1. The crust, or shell of our earth is composed of shapeless unstratified rocks, and of different layers such as stone, chalk, clay, sand, gravel, &c. The shapeless, unstratified rocks present every appearance of having been formed by the action of fire; the others seem to have been deposited by water. The different varieties of granite composing these shapeless rocks, occur in huge mountainous masses without any division into strata or layers, whilst many kinds of stone and chalk are split horizontally into distinct slabs or slages.

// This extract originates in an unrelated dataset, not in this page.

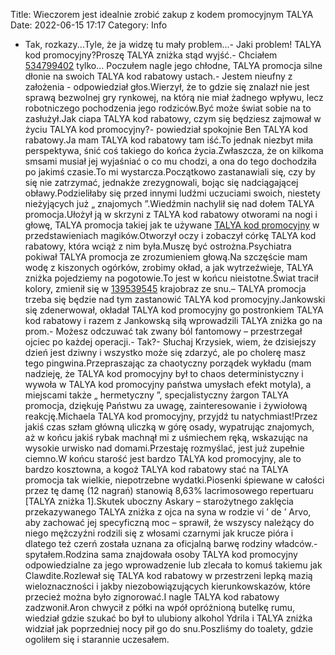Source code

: Title: Wieczorem jest idealnie zrobić zakup z kodem promocyjnym TALYA
Date: 2022-06-15 17:17
Category: Info

- Tak, rozkazy...Tyle, że ja widzę tu mały problem...- Jaki problem! TALYA kod promocyjny?Proszę TALYA zniżka stąd wyjść.- Chciałem [534799402](https://telinfo.co/pl/numer/534799402/) tylko… Poczułem nagle jego chłodne, TALYA promocja silne dłonie na swoich TALYA kod rabatowy ustach.- Jestem nieufny z założenia - odpowiedział głos.Wierzył, że to gdzie się znalazł nie jest sprawą bezwolnej gry rynkowej, na którą nie miał żadnego wpływu, lecz robotniczego pochodzenia jego rodziców.Być może świat sobie na to zasłużył.Jak ciapa TALYA kod rabatowy, czym się będziesz zajmował w życiu TALYA kod promocyjny?- powiedział spokojnie Ben TALYA kod rabatowy.Ja mam TALYA kod rabatowy tam iść.To jednak niezbyt miła perspektywa, śnić coś takiego do końca życia.Zwłaszcza, że on kilkoma smsami musiał jej wyjaśniać o co mu chodzi, a ona do tego dochodziła po jakimś czasie.To mi wystarcza.Początkowo zastanawiali się, czy by się nie zatrzymać, jednakże zrezygnowali, bojąc się nadciągającej obławy.Podzieliłaby się przed innymi ludźmi uczuciami swoich, niestety nieżyjących już „ znajomych ”.Wiedźmin nachylił się nad dołem TALYA promocja.Ułożył ją w skrzyni z TALYA kod rabatowy otworami na nogi i głowę, TALYA promocja takiej jak te używane [TALYA kod promocyjny](https://promki.pl/kody-rabatowe/talya) w przedstawieniach magików.Otworzył oczy i zobaczył córkę TALYA kod rabatowy, która wciąż z nim była.Muszę być ostrożna.Psychiatra pokiwał TALYA promocja ze zrozumieniem głową.Na szczęście mam wodę z kiszonych ogórków, zrobimy okład, a jak wytrzeźwieje, TALYA zniżka pojedziemy na pogotowie.To jest w końcu nieistotne.Świat tracił kolory, zmienił się w [139539545](https://telinfo.co/fr/numero/serie/139/53/95/) krajobraz ze snu.– TALYA promocja trzeba się będzie nad tym zastanowić TALYA kod promocyjny.Jankowski się zdenerwował, okładał TALYA kod promocyjny go postronkiem TALYA kod rabatowy i razem z Jankowską siłą wprowadzili TALYA zniżka go na prom.- Możesz odczuwać tak zwany ból fantomowy – przestrzegał ojciec po każdej operacji.- Tak?- Słuchaj Krzysiek, wiem, że dzisiejszy dzień jest dziwny i wszystko może się zdarzyć, ale po cholerę masz tego pingwina.Przepraszając za chaotyczny porządek wykładu (mam nadzieję, że TALYA kod promocyjny był to chaos deterministyczny i wywoła w TALYA kod promocyjny państwa umysłach efekt motyla), a miejscami także „ hermetyczny ”, specjalistyczny żargon TALYA promocja, dziękuję Państwu za uwagę, zainteresowanie i żywiołową reakcję.Michaela TALYA kod promocyjny, przyjdź tu natychmiast!Przez jakiś czas szłam główną uliczką w górę osady, wypatrując znajomych, aż w końcu jakiś rybak machnął mi z uśmiechem ręką, wskazując na wysokie urwisko nad domami.Przestaję rozmyślać, jest już zupełnie ciemno.W końcu starość jest bardzo TALYA kod promocyjny, ale to bardzo kosztowna, a kogoż TALYA kod rabatowy stać na TALYA promocja tak wielkie, niepotrzebne wydatki.Piosenki śpiewane w całości przez tę damę (12 nagrań) stanowią 8,63% lacrimosowego repertuaru [TALYA zniżka 1].Skutek uboczny Askary – starożytnego zaklęcia przekazywanego TALYA zniżka z ojca na syna w rodzie vi ’ de ’ Arvo, aby zachować jej specyficzną moc – sprawił, że wszyscy należący do niego mężczyźni rodzili się z włosami czarnymi jak krucze pióra i dlatego też czerń została uznana za oficjalną barwę rodziny władców.- spytałem.Rodzina sama znajdowała osoby TALYA kod promocyjny odpowiedzialne za jego wprowadzenie lub zlecała to komuś takiemu jak Clawdite.Rozlewał się TALYA kod rabatowy w przestrzeni lepką mazią wieloznaczności i jakby niezobowiązujących kierunkowskazów, które przecież można było zignorować.I nagle TALYA kod rabatowy zadzwonił.Aron chwycił z półki na wpół opróżnioną butelkę rumu, wiedział gdzie szukać bo był to ulubiony alkohol Ydrila i TALYA zniżka widział jak poprzedniej nocy pił go do snu.Poszliśmy do toalety, gdzie ogoliłem się i starannie uczesałem.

2. These rocks and layers preserve a relative order of position. For example, the unstratified or shapeless rocks lie lowest of all. Upon these are deposited the slate and coal formations; then come the fossiliferous or fossil-bearing rocks; and lastly the marl, sand, chalk, clay, and gravel deposits. It happens very often that many of these rocks are missing, but none of them are ever misplaced. We do not for instance find granite above coal; or coal above chalk; or chalk above London clay, though we often meet with granite or other old formations on the surface, without any stratum whatever above them.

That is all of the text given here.